Обложка сборника Н. С. Гумилёва «Шатер»
Как, впрочем, не сулило здесь уже ничего хорошего в будущем и авантюрному петербуржцу Николаю Гумилеву, который, вероятно, в этом доме коротко останавливался в 1921 г. За месяц до своего ареста в Петрограде и неминуемого расстрела.
Здесь в тот год жил (видимо, у родственников) поэт, морской офицер, потом — ученый секретарь театрального отдела Наркомпроса и будущий скульптор Владимир Александрович Павлов. Вот у него-то, «брюнета в пенсне», и «встал на постой» Николай Степанович Гумилев. Отсюда оба в первых числах июня 1921 г. отправились в поезде командующего морскими силами республики, контр-адмирала А. В. Немитца в Севастополь.

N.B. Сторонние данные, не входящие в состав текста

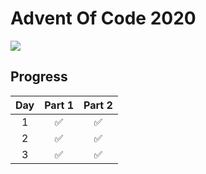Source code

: # Advent Of Code 2020

![](https://github.com/fdschonborn/aoc2020/workflows/.github/workflows/main.yaml/badge.svg)

## Progress

| Day | Part 1 | Part 2 |
|:---:|:------:|:------:|
| 1   | ✅    | ✅    |
| 2   | ✅    | ✅    |
| 3   | ✅    | ✅    |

Пишут, что Гумилева и 32-летнего Павлова познакомили поэты Мандельштам и Оцуп. Павлов «занимал ответственный пост» при командующем морскими силами республики (комарси), контр-адмирале Немитце. Еще в апреле Павлов, приехав в Северную столицу, жил в адмиральском вагоне, имел, как пишут, возможность доставать спирт и вообще был «полезным человеком». Вот тогда он и пригласил поэта съездить на Черное море. В этом вагоне добирались до Москвы, а потом и до Севастополя. В Москве, возможно, побывали и на квартире адмирала, уже год как назначенного Лениным командующим всеми морскими силами (Брюсовский пер., 10/1). «Весь месяц прошел в поездке», — пишет первый биограф Гумилева Павел Лукницкий. Молодой Коля Чуковский, со слов знакомого, скажет, что вагон был роскошным, обедали на «какой-то необычайной посуде» с «бесчисленными бутылками вина». В Крыму Гумилев носился по морю на миноносце, познакомился с красавцем-поэтом Сергеем Колбасьевым, служившим на флоте, там же в последний раз виделся с Максом Волошиным, навестил мать Ахматовой, жившую в Крыму, и, наконец, там, во флотской типографии, Колбасьев издал «кустарным способом» его последний прижизненный сборник «Шатер». Тиражом, правда, в 50 экз., как пишет Мандельштам. Оттуда вез и продукты (для голодающих литераторов Петрограда), ибо сохранилась записка Павлова председателю какого-то губсоюза, где он просит выдать Гумилеву «просимое как подарок с юга республики питерским писателям».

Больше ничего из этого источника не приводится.